O Transtorno do Espectro Autista (TEA) e o Transtorno do Déficit de Atenção e Hiperatividade (TDAH) são condições neurodesenvolvimentais que, embora distintas, frequentemente coocorrem e apresentam sobreposições comportamentais e neurobiológicas significativas. Estima-se que a prevalência de TDAH em indivíduos com TEA varie entre 16% e 80%. Para melhor compreender a complexa relação entre esses transtornos, um estudo de ressonância magnética estrutural (MRI) investigou as diferenças neuroanatômicas em indivíduos com TEA e TDAH em comparação com grupos com apenas um dos diagnósticos ou nenhum.
O estudo, que utilizou dados de 533 indivíduos do Projeto Europeu de Autismo Longitudinal (LEAP), analisou a espessura cortical (CT) e a área de superfície (SA) do cérebro. Os resultados revelaram efeitos principais significativos tanto para o TEA quanto para o TDAH em regiões frontotemporais, límbicas e occipitais. No entanto, a análise mais aprofundada indicou que a neuroanatomia do TEA é significativamente modulada pela presença de TDAH. Foi observada uma interação significativa entre TEA e TDAH no giro pré-central esquerdo para medidas de espessura cortical e no giro frontal direito para área de superfície. Além disso, indivíduos com a dupla excepcionalidade (TEA + TDAH) apresentaram uma espessura cortical significativamente menor em certas regiões, como o giro pré-central esquerdo, em comparação com aqueles que tinham apenas TEA.

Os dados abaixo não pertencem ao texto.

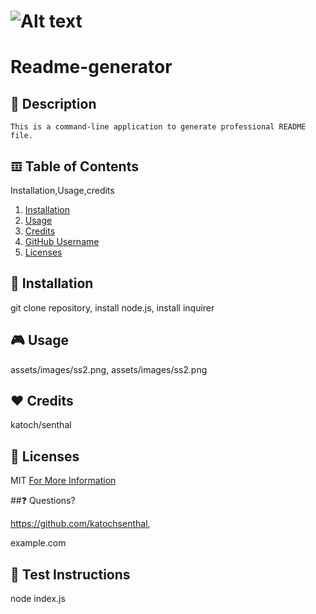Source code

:  
  # ![Alt text](https://img.shields.io/badge/License-MIT-yellow?style=for-the-badge)
  # Readme-generator

  ## 📄 Description
    This is a command-line application to generate professional README file.

  ## 𝌞 Table of Contents
  Installation,Usage,credits
  1. [Installation](#installation)
  2. [Usage](#usage)
  3. [Credits](#credits)
  4. [GitHub Username](#gitHub-username)
  5. [Licenses](#licenses)

  ## 🏁 Installation
  git clone repository, install node.js, install inquirer

  ## 🎮 Usage
  assets/images/ss2.png, assets/images/ss2.png

  ## ❤️ Credits
  katoch/senthal

  ## 📜 Licenses
  
  MIT 
  [For More Information](https://opensource.org/licenses/MIT)

  ##❓ Questions?

  https://github.com/katochsenthal,

  example.com

  ## 🧪 Test Instructions
  node index.js


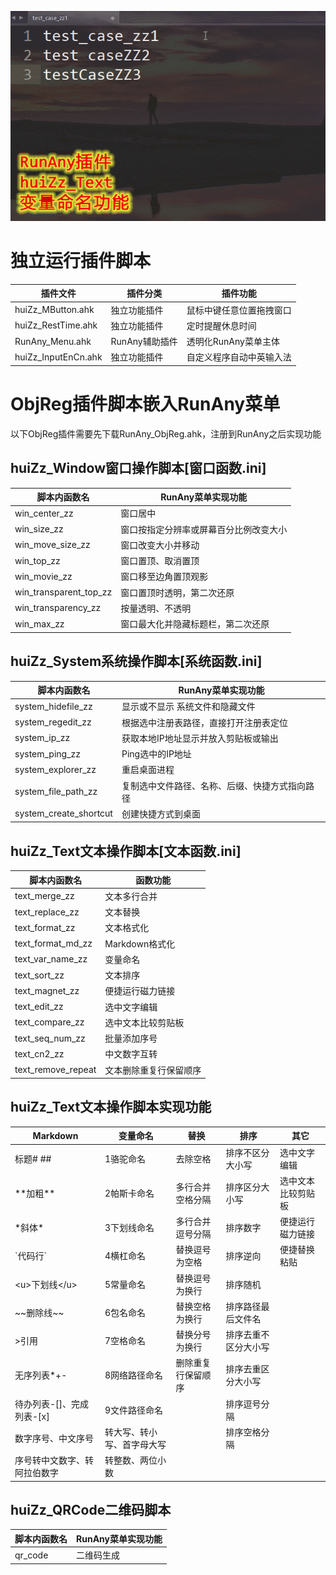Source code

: ![RunAny_huiZz_Text变量命名功能](/assets/images/RunAny_huiZz_Text变量命名功能.gif)

# 独立运行插件脚本
| 插件文件            | 插件分类       | 插件功能                 |
| ------------------- | -------------- | ------------------------ |
| huiZz_MButton.ahk   | 独立功能插件   | 鼠标中键任意位置拖拽窗口 |
| huiZz_RestTime.ahk  | 独立功能插件   | 定时提醒休息时间         |
| RunAny_Menu.ahk     | RunAny辅助插件 | 透明化RunAny菜单主体     |
| huiZz_InputEnCn.ahk | 独立功能插件   | 自定义程序自动中英输入法  |

# ObjReg插件脚本嵌入RunAny菜单
以下ObjReg插件需要先下载RunAny_ObjReg.ahk，注册到RunAny之后实现功能

## huiZz_Window窗口操作脚本[窗口函数.ini]

| 脚本内函数名           | RunAny菜单实现功能                     |
| ---------------------- | -------------------------------------- |
| win_center_zz          | 窗口居中                               |
| win_size_zz            | 窗口按指定分辨率或屏幕百分比例改变大小 |
| win_move_size_zz       | 窗口改变大小并移动                     |
| win_top_zz             | 窗口置顶、取消置顶                     |
| win_movie_zz           | 窗口移至边角置顶观影                   |
| win_transparent_top_zz | 窗口置顶时透明，第二次还原             |
| win_transparency_zz    | 按量透明、不透明                       |
| win_max_zz             | 窗口最大化并隐藏标题栏，第二次还原     |

## huiZz_System系统操作脚本[系统函数.ini]

| 脚本内函数名           | RunAny菜单实现功能                             |
| ---------------------- | ---------------------------------------------- |
| system_hidefile_zz     | 显示或不显示 系统文件和隐藏文件                |
| system_regedit_zz      | 根据选中注册表路径，直接打开注册表定位         |
| system_ip_zz           | 获取本地IP地址显示并放入剪贴板或输出           |
| system_ping_zz         | Ping选中的IP地址                               |
| system_explorer_zz     | 重启桌面进程                                   |
| system_file_path_zz    | 复制选中文件路径、名称、后缀、快捷方式指向路径 |
| system_create_shortcut | 创建快捷方式到桌面                             |

## huiZz_Text文本操作脚本[文本函数.ini]

| 脚本内函数名       | 函数功能               |
| ------------------ | ---------------------- |
| text_merge_zz      | 文本多行合并           |
| text_replace_zz    | 文本替换               |
| text_format_zz     | 文本格式化             |
| text_format_md_zz  | Markdown格式化         |
| text_var_name_zz   | 变量命名               |
| text_sort_zz       | 文本排序               |
| text_magnet_zz     | 便捷运行磁力链接       |
| text_edit_zz       | 选中文字编辑           |
| text_compare_zz    | 选中文本比较剪贴板     |
| text_seq_num_zz    | 批量添加序号           |
| text_cn2_zz        | 中文数字互转           |
| text_remove_repeat | 文本删除重复行保留顺序 |

## huiZz_Text文本操作脚本实现功能

| Markdown                     | 变量命名                   | 替换               | 排序                 | 其它               |
| ---------------------------- | -------------------------- | ------------------ | -------------------- | ------------------ |
| 标题# ##                     | 1骆驼命名                  | 去除空格           | 排序不区分大小写     | 选中文字编辑       |
| \*\*加粗\*\*                 | 2帕斯卡命名                | 多行合并空格分隔   | 排序区分大小写       | 选中文本比较剪贴板 |
| \*斜体\*                     | 3下划线命名                | 多行合并逗号分隔   | 排序数字             | 便捷运行磁力链接   |
| \`代码行\`                   | 4横杠命名                  | 替换逗号为空格     | 排序逆向             | 便捷替换粘贴       |
| \<u\>下划线\</u\>              | 5常量命名                  | 替换逗号为换行     | 排序随机             |                    |
| \~\~删除线\~\~                 | 6包名命名                  | 替换空格为换行     | 排序路径最后文件名   |                    |
| \>引用                       | 7空格命名                  | 替换分号为换行     | 排序去重不区分大小写 |                    |
| 无序列表\*+-                 | 8网络路径命名              | 删除重复行保留顺序 | 排序去重区分大小写   |                    |
| 待办列表-[]、完成列表-[x]    | 9文件路径命名              |                    | 排序逗号分隔         |                    |
| 数字序号、中文序号           | 转大写、转小写、首字母大写 |                    | 排序空格分隔         |                    |
| 序号转中文数字、转阿拉伯数字 | 转整数、两位小数           |                    |                      |                    |

## huiZz_QRCode二维码脚本

| 脚本内函数名 | RunAny菜单实现功能 |
| ------------ | ------------------ |
| qr_code      | 二维码生成         |


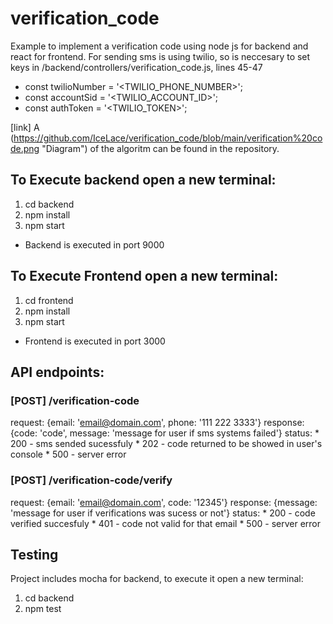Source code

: # verification_code
Example to implement a verification code using node js for backend and react for frontend. For sending sms is using twilio, so is neccesary to set keys in /backend/controllers/verification_code.js, lines 45-47

* const twilioNumber = '<TWILIO_PHONE_NUMBER>';
* const accountSid = '<TWILIO_ACCOUNT_ID>'; 
* const authToken = '<TWILIO_TOKEN>';

[link] A (https://github.com/IceLace/verification_code/blob/main/verification%20code.png "Diagram") of the algoritm can be found in the repository.

## To Execute backend open a new terminal:
1. cd backend
2. npm install
3. npm start

* Backend is executed in port 9000

## To Execute Frontend open a new terminal:
1. cd frontend
2. npm install
3. npm start

* Frontend is executed in port 3000

## API endpoints:
### [POST] /verification-code
  request: {email: 'email@domain.com', phone: '111 222 3333'}
  response: {code: 'code', message: 'message for user if sms systems failed'}
  status:
    * 200 - sms sended sucessfuly
    * 202 - code returned to be showed in user's console
    * 500 - server error
  
### [POST] /verification-code/verify
  request: {email: 'email@domain.com', code: '12345'}
  response: {message: 'message for user if verifications was sucess or not'}
  status:
    * 200 - code verified succesfuly
    * 401 - code not valid for that email
    * 500 - server error

## Testing
Project includes mocha for backend, to execute it open a new terminal:
1. cd backend
2. npm test

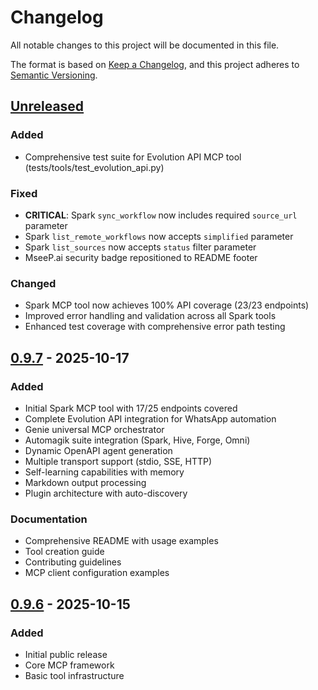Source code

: # Changelog

All notable changes to this project will be documented in this file.

The format is based on [Keep a Changelog](https://keepachangelog.com/en/1.0.0/),
and this project adheres to [Semantic Versioning](https://semver.org/spec/v2.0.0.html).

## [Unreleased]

### Added
- Comprehensive test suite for Evolution API MCP tool (tests/tools/test_evolution_api.py)


### Fixed
- **CRITICAL**: Spark `sync_workflow` now includes required `source_url` parameter
- Spark `list_remote_workflows` now accepts `simplified` parameter
- Spark `list_sources` now accepts `status` filter parameter
- MseeP.ai security badge repositioned to README footer

### Changed
- Spark MCP tool now achieves 100% API coverage (23/23 endpoints)
- Improved error handling and validation across all Spark tools
- Enhanced test coverage with comprehensive error path testing

## [0.9.7] - 2025-10-17

### Added
- Initial Spark MCP tool with 17/25 endpoints covered
- Complete Evolution API integration for WhatsApp automation
- Genie universal MCP orchestrator
- Automagik suite integration (Spark, Hive, Forge, Omni)
- Dynamic OpenAPI agent generation
- Multiple transport support (stdio, SSE, HTTP)
- Self-learning capabilities with memory
- Markdown output processing
- Plugin architecture with auto-discovery

### Documentation
- Comprehensive README with usage examples
- Tool creation guide
- Contributing guidelines
- MCP client configuration examples

## [0.9.6] - 2025-10-15

### Added
- Initial public release
- Core MCP framework
- Basic tool infrastructure

[Unreleased]: https://github.com/namastexlabs/automagik-tools/compare/v0.9.7...HEAD
[0.9.7]: https://github.com/namastexlabs/automagik-tools/compare/v0.9.6...v0.9.7
[0.9.6]: https://github.com/namastexlabs/automagik-tools/releases/tag/v0.9.6
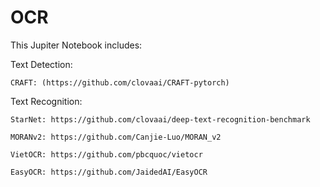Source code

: # OCR

This Jupiter Notebook includes:

  Text Detection:
  
    CRAFT: (https://github.com/clovaai/CRAFT-pytorch)
    
  Text Recognition:
  
    StarNet: https://github.com/clovaai/deep-text-recognition-benchmark
    
    MORANv2: https://github.com/Canjie-Luo/MORAN_v2
    
    VietOCR: https://github.com/pbcquoc/vietocr
    
    EasyOCR: https://github.com/JaidedAI/EasyOCR
    
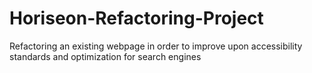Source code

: # Horiseon-Refactoring-Project
Refactoring an existing webpage in order to improve upon accessibility standards and optimization for search engines
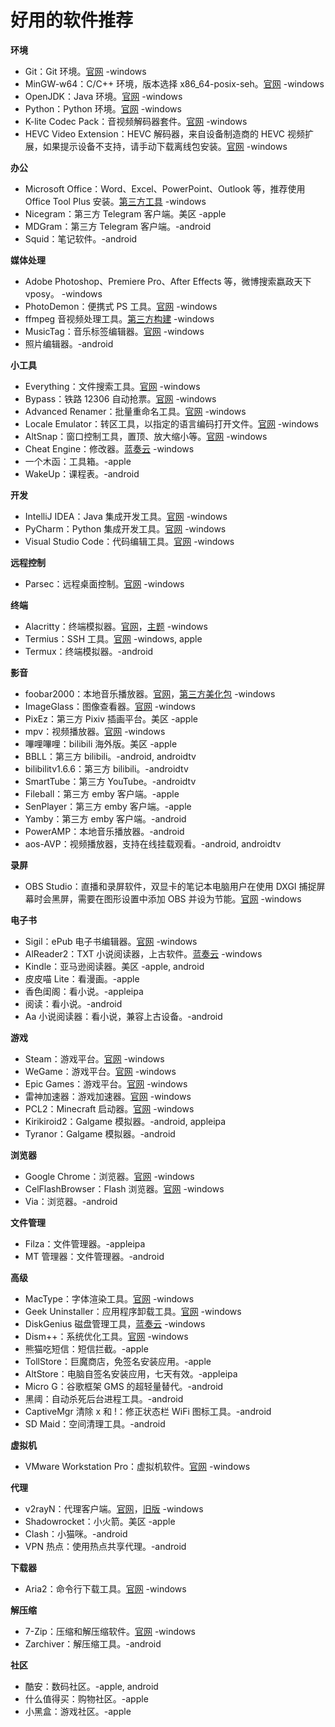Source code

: # 好用的软件推荐

__环境__

- Git：Git 环境。[官网](https://git-scm.com) -windows
- MinGW-w64：C/C++ 环境，版本选择 x86_64-posix-seh。[官网](https://sourceforge.net/projects/mingw-w64/files/mingw-w64/mingw-w64-release) -windows
- OpenJDK：Java 环境。[官网](https://openjdk.org) -windows
- Python：Python 环境。[官网](https://www.python.org) -windows
- K-lite Codec Pack：音视频解码器套件。[官网](https://codecguide.com) -windows
- HEVC Video Extension：HEVC 解码器，来自设备制造商的 HEVC 视频扩展，如果提示设备不支持，请手动下载离线包安装。[官网](https://www.microsoft.com/zh-cn/p/hevc-video-extensions-from-device-manufacturer/9n4wgh0z6vhq) -windows

__办公__

- Microsoft Office：Word、Excel、PowerPoint、Outlook 等，推荐使用 Office Tool Plus 安装。[第三方工具](https://otp.landian.vip) -windows
- Nicegram：第三方 Telegram 客户端。美区 -apple
- MDGram：第三方 Telegram 客户端。-android
- Squid：笔记软件。-android

__媒体处理__

- Adobe Photoshop、Premiere Pro、After Effects 等，微博搜索嬴政天下 vposy。 -windows
- PhotoDemon：便携式 PS 工具。[官网](https://github.com/tannerhelland/PhotoDemon) -windows
- ffmpeg 音视频处理工具。[第三方构建](https://github.com/BtbN/FFmpeg-Builds) -windows
- MusicTag：音乐标签编辑器。[官网](https://www.cnblogs.com/vinlxc/p/11347744.html) -windows
- 照片编辑器。-android

__小工具__

- Everything：文件搜索工具。[官网](https://www.voidtools.com) -windows
- Bypass：铁路 12306 自动抢票。[官网](https://www.bypass.cn) -windows
- Advanced Renamer：批量重命名工具。[官网](https://advancedrenamer.com) -windows
- Locale Emulator：转区工具，以指定的语言编码打开文件。[官网](https://github.com/xupefei/Locale-Emulator) -windows
- AltSnap：窗口控制工具，置顶、放大缩小等。[官网](https://github.com/RamonUnch/AltSnap) -windows
- Cheat Engine：修改器。[蓝奏云](https://www.lanzout.com/iwvLs10pejqb) -windows
- 一个木函：工具箱。-apple
- WakeUp：课程表。-android

__开发__

- IntelliJ IDEA：Java 集成开发工具。[官网](https://www.jetbrains.com/idea) -windows
- PyCharm：Python 集成开发工具。[官网](https://www.jetbrains.com/pycharm) -windows
- Visual Studio Code：代码编辑工具。[官网](https://code.visualstudio.com) -windows

__远程控制__

- Parsec：远程桌面控制。[官网](https://parsec.app) -windows

__终端__

- Alacritty：终端模拟器。[官网](https://github.com/alacritty/alacritty)，[主题](https://github.com/alacritty/alacritty-theme) -windows
- Termius：SSH 工具。[官网](https://termius.com) -windows, apple
- Termux：终端模拟器。-android

__影音__

- foobar2000：本地音乐播放器。[官网](https://www.foobar2000.org)，[第三方美化包](https://github.com/dream7180/foobox-cn) -windows
- ImageGlass：图像查看器。[官网](https://github.com/d2phap/ImageGlass) -windows
- PixEz：第三方 Pixiv 插画平台。美区 -apple
- mpv：视频播放器。[官网](https://mpv.io) -windows
- 嗶哩嗶哩：bilibili 海外版。美区 -apple
- BBLL：第三方 bilibili。-android, androidtv
- bilibilitv1.6.6：第三方 bilibili。-androidtv
- SmartTube：第三方 YouTube。-androidtv
- Fileball：第三方 emby 客户端。-apple
- SenPlayer：第三方 emby 客户端。-apple
- Yamby：第三方 emby 客户端。-android
- PowerAMP：本地音乐播放器。-android
- aos-AVP：视频播放器，支持在线挂载观看。-android, androidtv

__录屏__

- OBS Studio：直播和录屏软件，双显卡的笔记本电脑用户在使用 DXGI 捕捉屏幕时会黑屏，需要在图形设置中添加 OBS 并设为节能。[官网](https://github.com/obsproject/obs-studio) -windows

__电子书__

- Sigil：ePub 电子书编辑器。[官网](https://github.com/Sigil-Ebook/Sigil) -windows
- AlReader2：TXT 小说阅读器，上古软件。[蓝奏云](https://www.lanzout.com/i6UxI1wrbnte) -windows
- Kindle：亚马逊阅读器。美区 -apple, android
- 皮皮喵 Lite：看漫画。-apple
- 香色闺阁：看小说。-appleipa
- 阅读：看小说。-android
- Aa 小说阅读器：看小说，兼容上古设备。-android

__游戏__

- Steam：游戏平台。[官网](https://store.steampowered.com) -windows
- WeGame：游戏平台。[官网](https://www.wegame.com.cn) -windows
- Epic Games：游戏平台。[官网](https://www.epicgames.com) -windows
- 雷神加速器：游戏加速器。[官网](https://www.leigod.com) -windows
- PCL2：Minecraft 启动器。[官网](https://afdian.net/a/LTCat) -windows
- Kirikiroid2：Galgame 模拟器。-android, appleipa
- Tyranor：Galgame 模拟器。-android

__浏览器__

- Google Chrome：浏览器。[官网](https://www.google.com/chrome) -windows
- CelFlashBrowser：Flash 浏览器。[官网](https://github.com/Mzying2001/CefFlashBrowser) -windows
- Via：浏览器。-android

__文件管理__

- Filza：文件管理器。-appleipa
- MT 管理器：文件管理器。-android

__高级__

- MacType：字体渲染工具。[官网](https://github.com/snowie2000/mactype) -windows
- Geek Uninstaller：应用程序卸载工具。[官网](https://geekuninstaller.com) -windows
- DiskGenius 磁盘管理工具，[蓝奏云](https://www.lanzout.com/iPnVK0u05qmj) -windows
- Dism++：系统优化工具。[官网](https://github.com/Chuyu-Team/Dism-Multi-language) -windows
- 熊猫吃短信：短信拦截。-apple
- TollStore：巨魔商店，免签名安装应用。-apple
- AltStore：电脑自签名安装应用，七天有效。-appleipa
- Micro G：谷歌框架 GMS 的超轻量替代。-android
- 黑阈：自动杀死后台进程工具。-android
- CaptiveMgr 清除 x 和 !：修正状态栏 WiFi 图标工具。-android
- SD Maid：空间清理工具。-android

__虚拟机__

- VMware Workstation Pro：虚拟机软件。[官网](https://www.vmware.com) -windows

__代理__

- v2rayN：代理客户端。[官网](https://github.com/2dust/v2rayN)，[旧版](https://github.com/2dust/v2rayN/releases/tag/5.39) -windows
- Shadowrocket：小火箭。美区 -apple
- Clash：小猫咪。-android
- VPN 热点：使用热点共享代理。-android

__下载器__

- Aria2：命令行下载工具。[官网](https://github.com/aria2/aria2) -windows

__解压缩__

- 7-Zip：压缩和解压缩软件。[官网](https://www.7-zip.org) -windows
- Zarchiver：解压缩工具。-android

__社区__

- 酷安：数码社区。-apple, android
- 什么值得买：购物社区。-apple
- 小黑盒：游戏社区。-apple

Para aprofundar a compreensão dessas descobertas, o estudo vinculou os achados neuroanatômicos a possíveis bases genômicas, utilizando dados de expressão gênica do Allen Human Brain Atlas. As análises de enriquecimento genético mostraram que os padrões de espessura cortical e área de superfície, tanto nos efeitos principais quanto na interação entre os transtornos, estavam significativamente enriquecidos para genes relacionados ao autismo, mas não para genes associados ao TDAH. No entanto, um padrão de variabilidade neuroanatômica na área de superfície, associado ao TDAH, também mostrou um enriquecimento robusto de genes relacionados ao autismo. Isso sugere que esses genes podem não ser específicos apenas para o autismo, mas também podem influenciar a neuroanatomia de outros transtornos do neurodesenvolvimento, como o TDAH. Essa descoberta está alinhada com estudos genéticos anteriores que indicaram uma correlação genética entre TEA e TDAH.
Em conclusão, o estudo demonstra que é possível distinguir os efeitos do TEA e do TDAH no nível neuroanatômico e que a comorbidade modula de maneira significativa a neuroanatomia do TEA. As descobertas sugerem que indivíduos autistas com TDAH podem ter bases neuroanatômicas específicas, possivelmente mediadas por uma expressão gênica atípica. Tais insights são cruciais para a compreensão do complexo fenótipo clínico do autismo e reforçam a necessidade de pesquisas futuras com amostras maiores e abordagens dimensionais para capturar a heterogeneidade individual associada a esses transtornos.
Referência:
Berg, L. M. et al. The neuroanatomical substrates of autism and ADHD and their link to putative genomic underpinnings. Molecular Autism, 14(36) (2023).